[Records contained in a dataset]
"""

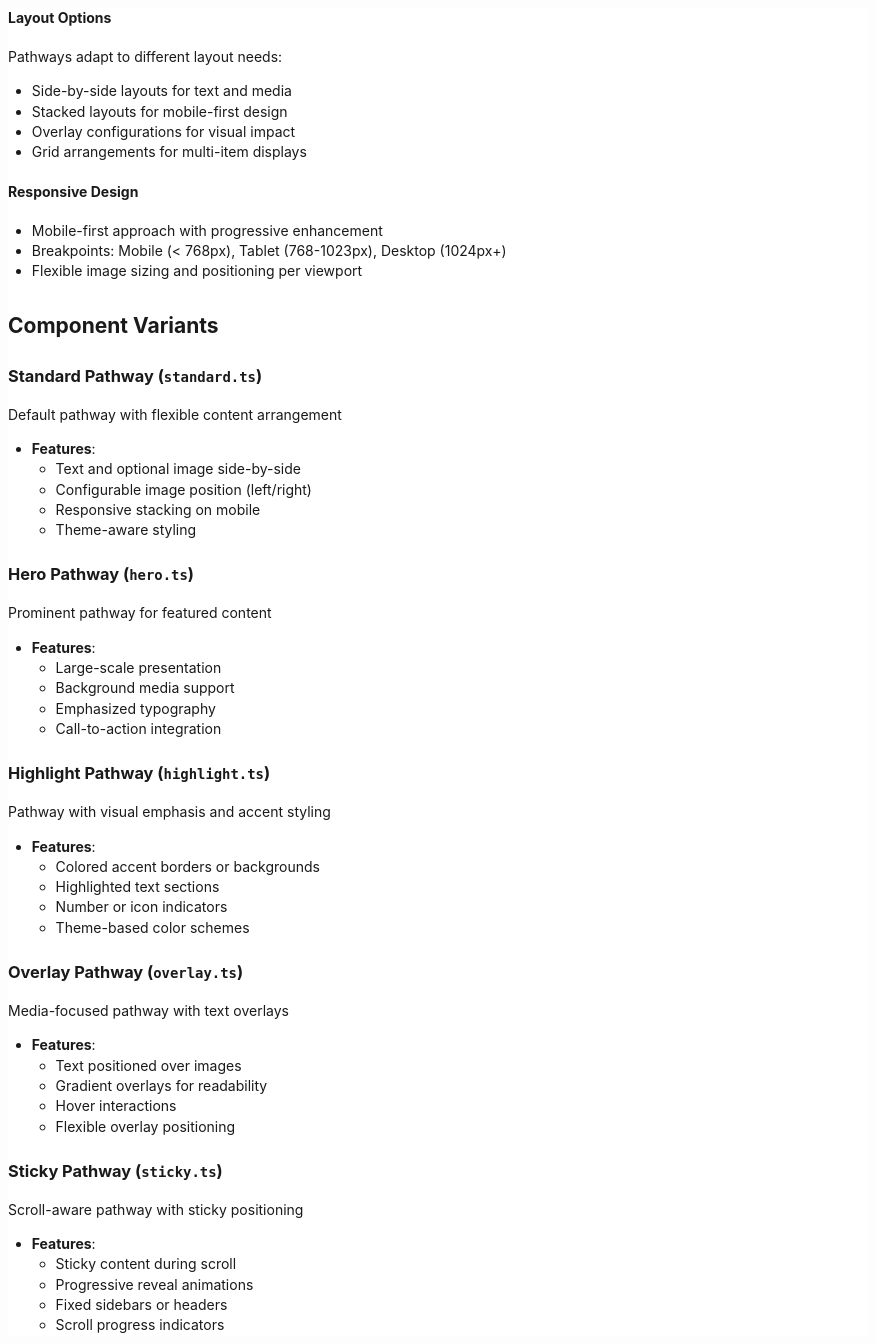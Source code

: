 #### Layout Options
Pathways adapt to different layout needs:
- Side-by-side layouts for text and media
- Stacked layouts for mobile-first design
- Overlay configurations for visual impact
- Grid arrangements for multi-item displays

#### Responsive Design
- Mobile-first approach with progressive enhancement
- Breakpoints: Mobile (< 768px), Tablet (768-1023px), Desktop (1024px+)
- Flexible image sizing and positioning per viewport

## Component Variants

### Standard Pathway (`standard.ts`)
Default pathway with flexible content arrangement
- **Features**: 
  - Text and optional image side-by-side
  - Configurable image position (left/right)
  - Responsive stacking on mobile
  - Theme-aware styling

### Hero Pathway (`hero.ts`)
Prominent pathway for featured content
- **Features**:
  - Large-scale presentation
  - Background media support
  - Emphasized typography
  - Call-to-action integration

### Highlight Pathway (`highlight.ts`)
Pathway with visual emphasis and accent styling
- **Features**:
  - Colored accent borders or backgrounds
  - Highlighted text sections
  - Number or icon indicators
  - Theme-based color schemes

### Overlay Pathway (`overlay.ts`)
Media-focused pathway with text overlays
- **Features**:
  - Text positioned over images
  - Gradient overlays for readability
  - Hover interactions
  - Flexible overlay positioning

### Sticky Pathway (`sticky.ts`)
Scroll-aware pathway with sticky positioning
- **Features**:
  - Sticky content during scroll
  - Progressive reveal animations
  - Fixed sidebars or headers
  - Scroll progress indicators
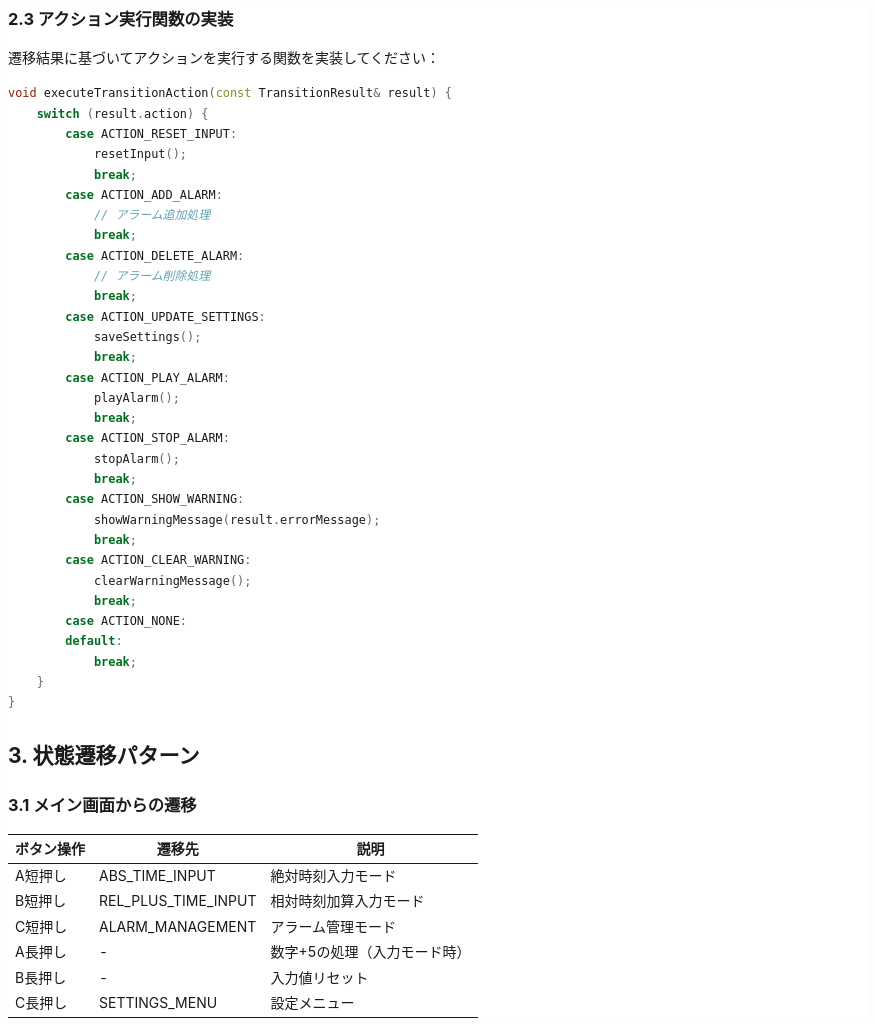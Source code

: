 ### 2.3 アクション実行関数の実装

遷移結果に基づいてアクションを実行する関数を実装してください：

```cpp
void executeTransitionAction(const TransitionResult& result) {
    switch (result.action) {
        case ACTION_RESET_INPUT:
            resetInput();
            break;
        case ACTION_ADD_ALARM:
            // アラーム追加処理
            break;
        case ACTION_DELETE_ALARM:
            // アラーム削除処理
            break;
        case ACTION_UPDATE_SETTINGS:
            saveSettings();
            break;
        case ACTION_PLAY_ALARM:
            playAlarm();
            break;
        case ACTION_STOP_ALARM:
            stopAlarm();
            break;
        case ACTION_SHOW_WARNING:
            showWarningMessage(result.errorMessage);
            break;
        case ACTION_CLEAR_WARNING:
            clearWarningMessage();
            break;
        case ACTION_NONE:
        default:
            break;
    }
}
```

## 3. 状態遷移パターン

### 3.1 メイン画面からの遷移

| ボタン操作 | 遷移先 | 説明 |
|-----------|--------|------|
| A短押し | ABS_TIME_INPUT | 絶対時刻入力モード |
| B短押し | REL_PLUS_TIME_INPUT | 相対時刻加算入力モード |
| C短押し | ALARM_MANAGEMENT | アラーム管理モード |
| A長押し | - | 数字+5の処理（入力モード時） |
| B長押し | - | 入力値リセット |
| C長押し | SETTINGS_MENU | 設定メニュー |
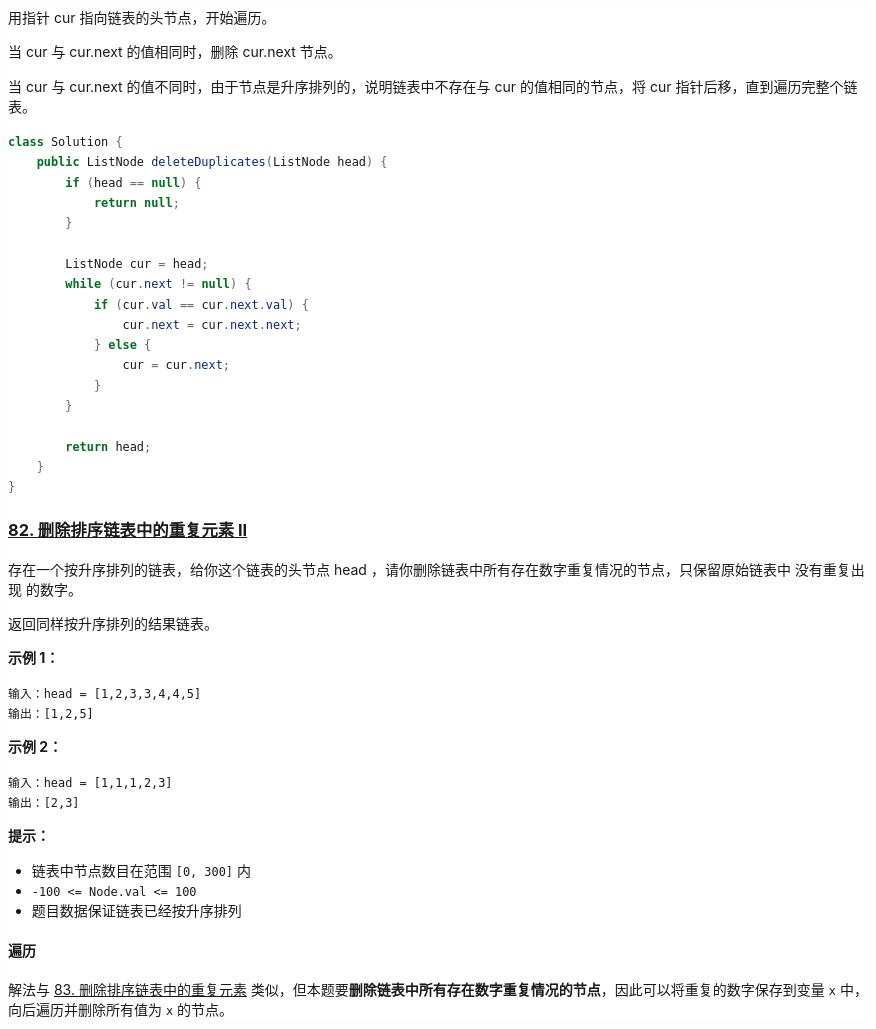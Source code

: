 用指针 cur 指向链表的头节点，开始遍历。

当 cur 与 cur.next 的值相同时，删除 cur.next 节点。

当 cur 与 cur.next 的值不同时，由于节点是升序排列的，说明链表中不存在与 cur 的值相同的节点，将 cur 指针后移，直到遍历完整个链表。

```java
class Solution {
    public ListNode deleteDuplicates(ListNode head) {
        if (head == null) {
            return null;
        }

        ListNode cur = head;
        while (cur.next != null) {
            if (cur.val == cur.next.val) {
                cur.next = cur.next.next;
            } else {
                cur = cur.next;
            }
        }
        
        return head;
    }
}
```

### [82. 删除排序链表中的重复元素 II](https://leetcode-cn.com/problems/remove-duplicates-from-sorted-list-ii/)

存在一个按升序排列的链表，给你这个链表的头节点 head ，请你删除链表中所有存在数字重复情况的节点，只保留原始链表中 没有重复出现 的数字。

返回同样按升序排列的结果链表。

**示例 1：**

```
输入：head = [1,2,3,3,4,4,5]
输出：[1,2,5]
```

**示例 2：**

```
输入：head = [1,1,1,2,3]
输出：[2,3]
```

**提示：**

- 链表中节点数目在范围 `[0, 300]` 内
- `-100 <= Node.val <= 100`
- 题目数据保证链表已经按升序排列

#### 遍历 

解法与 [83. 删除排序链表中的重复元素](https://leetcode-cn.com/problems/remove-duplicates-from-sorted-list/) 类似，但本题要**删除链表中所有存在数字重复情况的节点**，因此可以将重复的数字保存到变量 `x` 中，向后遍历并删除所有值为 `x` 的节点。
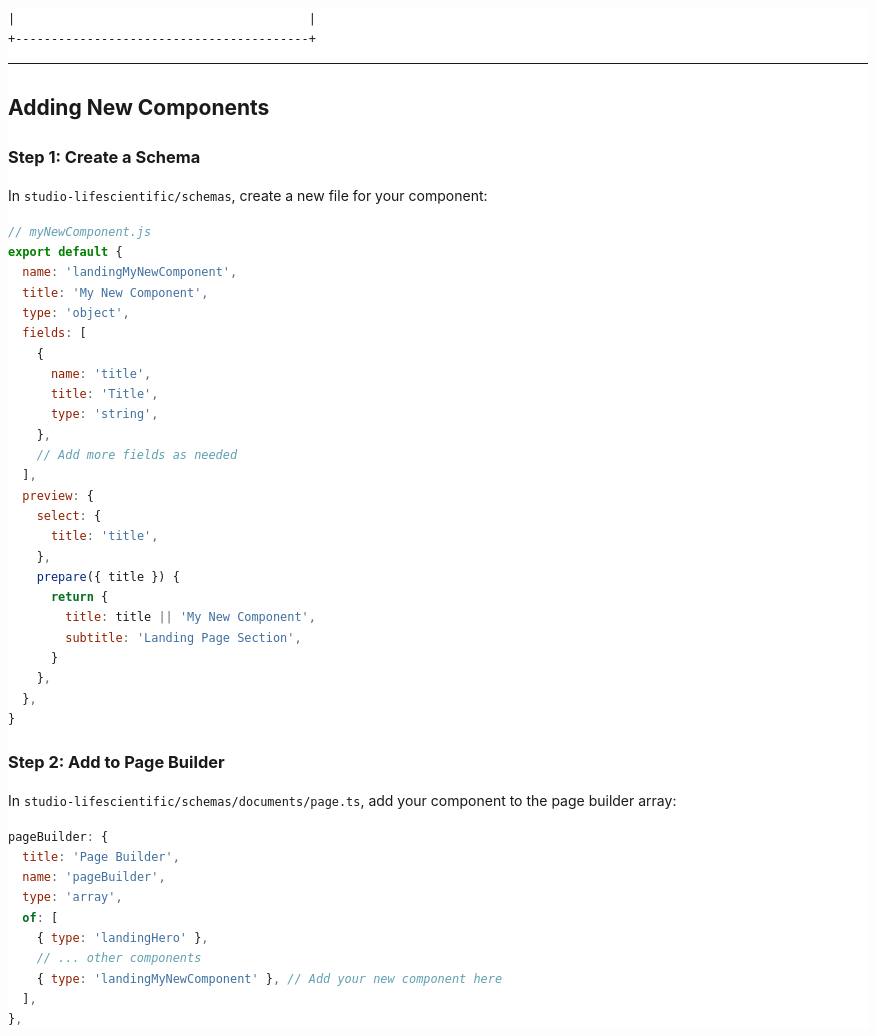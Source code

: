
 ```
|                                         |
+-----------------------------------------+
```

---

## Adding New Components
<a id="adding-new-components"></a>

### Step 1: Create a Schema

In `studio-lifescientific/schemas`, create a new file for your component:

```javascript
// myNewComponent.js
export default {
  name: 'landingMyNewComponent',
  title: 'My New Component',
  type: 'object',
  fields: [
    {
      name: 'title',
      title: 'Title',
      type: 'string',
    },
    // Add more fields as needed
  ],
  preview: {
    select: {
      title: 'title',
    },
    prepare({ title }) {
      return {
        title: title || 'My New Component',
        subtitle: 'Landing Page Section',
      }
    },
  },
}
```

### Step 2: Add to Page Builder

In `studio-lifescientific/schemas/documents/page.ts`, add your component to the page builder array:

```javascript
pageBuilder: {
  title: 'Page Builder',
  name: 'pageBuilder',
  type: 'array',
  of: [
    { type: 'landingHero' },
    // ... other components
    { type: 'landingMyNewComponent' }, // Add your new component here
  ],
},
```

"""

**ACTIVITY**
An exact copy of the lines above from the one with "- Theme-aware styling" up to and including the one with "ALARM_MANAGEMENT | アラーム管理モード |" is required; reproduce only those lines, omitting all pictures.

**RESPONSE TO THIS EXERCISE**
  - Theme-aware styling

### Hero Pathway (`hero.ts`)
Prominent pathway for featured content
- **Features**:
  - Large-scale presentation
  - Background media support
  - Emphasized typography
  - Call-to-action integration

### Highlight Pathway (`highlight.ts`)
Pathway with visual emphasis and accent styling
- **Features**:
  - Colored accent borders or backgrounds
  - Highlighted text sections
  - Number or icon indicators
  - Theme-based color schemes

### Overlay Pathway (`overlay.ts`)
Media-focused pathway with text overlays
- **Features**:
  - Text positioned over images
  - Gradient overlays for readability
  - Hover interactions
  - Flexible overlay positioning

### Sticky Pathway (`sticky.ts`)
Scroll-aware pathway with sticky positioning
- **Features**:
  - Sticky content during scroll
  - Progressive reveal animations
  - Fixed sidebars or headers
  - Scroll progress indicators
Source code

: ### 2.3 アクション実行関数の実装

遷移結果に基づいてアクションを実行する関数を実装してください：

```cpp
void executeTransitionAction(const TransitionResult& result) {
    switch (result.action) {
        case ACTION_RESET_INPUT:
            resetInput();
            break;
        case ACTION_ADD_ALARM:
            // アラーム追加処理
            break;
        case ACTION_DELETE_ALARM:
            // アラーム削除処理
            break;
        case ACTION_UPDATE_SETTINGS:
            saveSettings();
            break;
        case ACTION_PLAY_ALARM:
            playAlarm();
            break;
        case ACTION_STOP_ALARM:
            stopAlarm();
            break;
        case ACTION_SHOW_WARNING:
            showWarningMessage(result.errorMessage);
            break;
        case ACTION_CLEAR_WARNING:
            clearWarningMessage();
            break;
        case ACTION_NONE:
        default:
            break;
    }
}
```

## 3. 状態遷移パターン

### 3.1 メイン画面からの遷移

| ボタン操作 | 遷移先 | 説明 |
|-----------|--------|------|
| A短押し | ABS_TIME_INPUT | 絶対時刻入力モード |
| B短押し | REL_PLUS_TIME_INPUT | 相対時刻加算入力モード |
| C短押し | ALARM_MANAGEMENT | アラーム管理モード |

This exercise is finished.